TASK OBJECTIVE
Output every line below without omitting or altering anything.

EXTRACTED DATA
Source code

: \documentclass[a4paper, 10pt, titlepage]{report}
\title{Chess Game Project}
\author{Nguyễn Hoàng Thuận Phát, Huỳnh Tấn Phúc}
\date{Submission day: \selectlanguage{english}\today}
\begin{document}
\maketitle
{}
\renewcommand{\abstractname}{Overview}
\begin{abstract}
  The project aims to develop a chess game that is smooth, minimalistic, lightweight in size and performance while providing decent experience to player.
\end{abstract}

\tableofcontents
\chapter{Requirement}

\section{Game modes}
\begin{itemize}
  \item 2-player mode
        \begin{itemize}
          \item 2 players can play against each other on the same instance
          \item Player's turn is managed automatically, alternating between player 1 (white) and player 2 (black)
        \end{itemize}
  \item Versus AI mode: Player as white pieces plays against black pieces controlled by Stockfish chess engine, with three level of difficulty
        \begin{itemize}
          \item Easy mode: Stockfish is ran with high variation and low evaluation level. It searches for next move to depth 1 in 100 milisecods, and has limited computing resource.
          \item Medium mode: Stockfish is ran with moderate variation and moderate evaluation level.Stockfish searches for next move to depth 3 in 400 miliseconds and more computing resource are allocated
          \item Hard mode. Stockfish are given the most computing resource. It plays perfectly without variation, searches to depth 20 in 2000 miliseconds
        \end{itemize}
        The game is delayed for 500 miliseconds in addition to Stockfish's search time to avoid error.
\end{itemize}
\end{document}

RESPONSE
Source code

: \documentclass[a4paper, 10pt, titlepage]{report}
\title{Chess Game Project}
\author{Nguyễn Hoàng Thuận Phát, Huỳnh Tấn Phúc}
\date{Submission day: \selectlanguage{english}\today}
\begin{document}
\maketitle
{}
\renewcommand{\abstractname}{Overview}
\begin{abstract}
  The project aims to develop a chess game that is smooth, minimalistic, lightweight in size and performance while providing decent experience to player.
\end{abstract}

\tableofcontents
\chapter{Requirement}

\section{Game modes}
\begin{itemize}
  \item 2-player mode
        \begin{itemize}
          \item 2 players can play against each other on the same instance
          \item Player's turn is managed automatically, alternating between player 1 (white) and player 2 (black)
        \end{itemize}
  \item Versus AI mode: Player as white pieces plays against black pieces controlled by Stockfish chess engine, with three level of difficulty
        \begin{itemize}
          \item Easy mode: Stockfish is ran with high variation and low evaluation level. It searches for next move to depth 1 in 100 milisecods, and has limited computing resource.
          \item Medium mode: Stockfish is ran with moderate variation and moderate evaluation level.Stockfish searches for next move to depth 3 in 400 miliseconds and more computing resource are allocated
          \item Hard mode. Stockfish are given the most computing resource. It plays perfectly without variation, searches to depth 20 in 2000 miliseconds
        \end{itemize}
        The game is delayed for 500 miliseconds in addition to Stockfish's search time to avoid error.
\end{itemize}
\end{document}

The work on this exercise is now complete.